* _Task_: After reading the data below, copy out every line that contains the word "sprayed".

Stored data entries
•••

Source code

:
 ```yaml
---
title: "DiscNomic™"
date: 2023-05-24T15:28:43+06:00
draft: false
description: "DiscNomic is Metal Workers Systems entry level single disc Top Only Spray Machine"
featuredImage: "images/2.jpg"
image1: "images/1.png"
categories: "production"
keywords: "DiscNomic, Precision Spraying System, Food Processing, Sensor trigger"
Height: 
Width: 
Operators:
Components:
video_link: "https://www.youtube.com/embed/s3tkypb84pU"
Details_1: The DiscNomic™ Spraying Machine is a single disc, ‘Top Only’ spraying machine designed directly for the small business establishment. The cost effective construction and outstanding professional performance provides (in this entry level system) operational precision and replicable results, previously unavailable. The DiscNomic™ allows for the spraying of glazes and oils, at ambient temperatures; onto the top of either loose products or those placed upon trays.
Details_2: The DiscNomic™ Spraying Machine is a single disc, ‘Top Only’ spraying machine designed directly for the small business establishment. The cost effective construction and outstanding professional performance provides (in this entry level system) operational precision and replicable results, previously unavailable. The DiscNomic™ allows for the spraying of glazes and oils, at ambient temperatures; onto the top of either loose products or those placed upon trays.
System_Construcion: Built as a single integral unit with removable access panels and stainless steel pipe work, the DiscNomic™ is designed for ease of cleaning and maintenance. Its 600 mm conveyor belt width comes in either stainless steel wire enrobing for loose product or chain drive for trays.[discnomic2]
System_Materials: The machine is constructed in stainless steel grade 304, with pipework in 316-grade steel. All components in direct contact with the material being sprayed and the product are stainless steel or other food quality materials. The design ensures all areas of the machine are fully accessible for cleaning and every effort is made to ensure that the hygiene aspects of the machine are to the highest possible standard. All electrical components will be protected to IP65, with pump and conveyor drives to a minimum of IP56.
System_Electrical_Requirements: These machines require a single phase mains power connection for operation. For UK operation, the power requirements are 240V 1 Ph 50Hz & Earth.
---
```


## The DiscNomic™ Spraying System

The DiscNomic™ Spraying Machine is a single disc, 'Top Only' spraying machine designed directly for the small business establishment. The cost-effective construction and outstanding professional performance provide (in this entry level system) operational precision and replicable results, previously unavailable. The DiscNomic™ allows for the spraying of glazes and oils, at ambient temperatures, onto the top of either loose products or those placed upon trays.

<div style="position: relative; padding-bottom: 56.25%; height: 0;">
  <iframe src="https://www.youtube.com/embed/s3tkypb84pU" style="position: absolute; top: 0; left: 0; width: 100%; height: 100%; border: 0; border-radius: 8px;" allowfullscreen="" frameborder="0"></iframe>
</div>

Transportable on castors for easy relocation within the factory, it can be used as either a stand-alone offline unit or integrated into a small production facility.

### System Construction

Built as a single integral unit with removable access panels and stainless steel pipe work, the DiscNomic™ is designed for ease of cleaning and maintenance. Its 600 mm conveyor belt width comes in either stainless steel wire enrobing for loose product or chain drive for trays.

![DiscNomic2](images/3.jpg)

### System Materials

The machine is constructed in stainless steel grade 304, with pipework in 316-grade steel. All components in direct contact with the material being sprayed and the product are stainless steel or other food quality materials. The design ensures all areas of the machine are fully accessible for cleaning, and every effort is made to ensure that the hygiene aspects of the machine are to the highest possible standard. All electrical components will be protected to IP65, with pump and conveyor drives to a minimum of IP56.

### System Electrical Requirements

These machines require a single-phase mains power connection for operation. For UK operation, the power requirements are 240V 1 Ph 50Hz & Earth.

•••

* _Response to this task_:
System_Materials: The machine is constructed in stainless steel grade 304, with pipework in 316-grade steel. All components in direct contact with the material being sprayed and the product are stainless steel or other food quality materials. The design ensures all areas of the machine are fully accessible for cleaning and every effort is made to ensure that the hygiene aspects of the machine are to the highest possible standard. All electrical components will be protected to IP65, with pump and conveyor drives to a minimum of IP56.
The machine is constructed in stainless steel grade 304, with pipework in 316-grade steel. All components in direct contact with the material being sprayed and the product are stainless steel or other food quality materials. The design ensures all areas of the machine are fully accessible for cleaning, and every effort is made to ensure that the hygiene aspects of the machine are to the highest possible standard. All electrical components will be protected to IP65, with pump and conveyor drives to a minimum of IP56.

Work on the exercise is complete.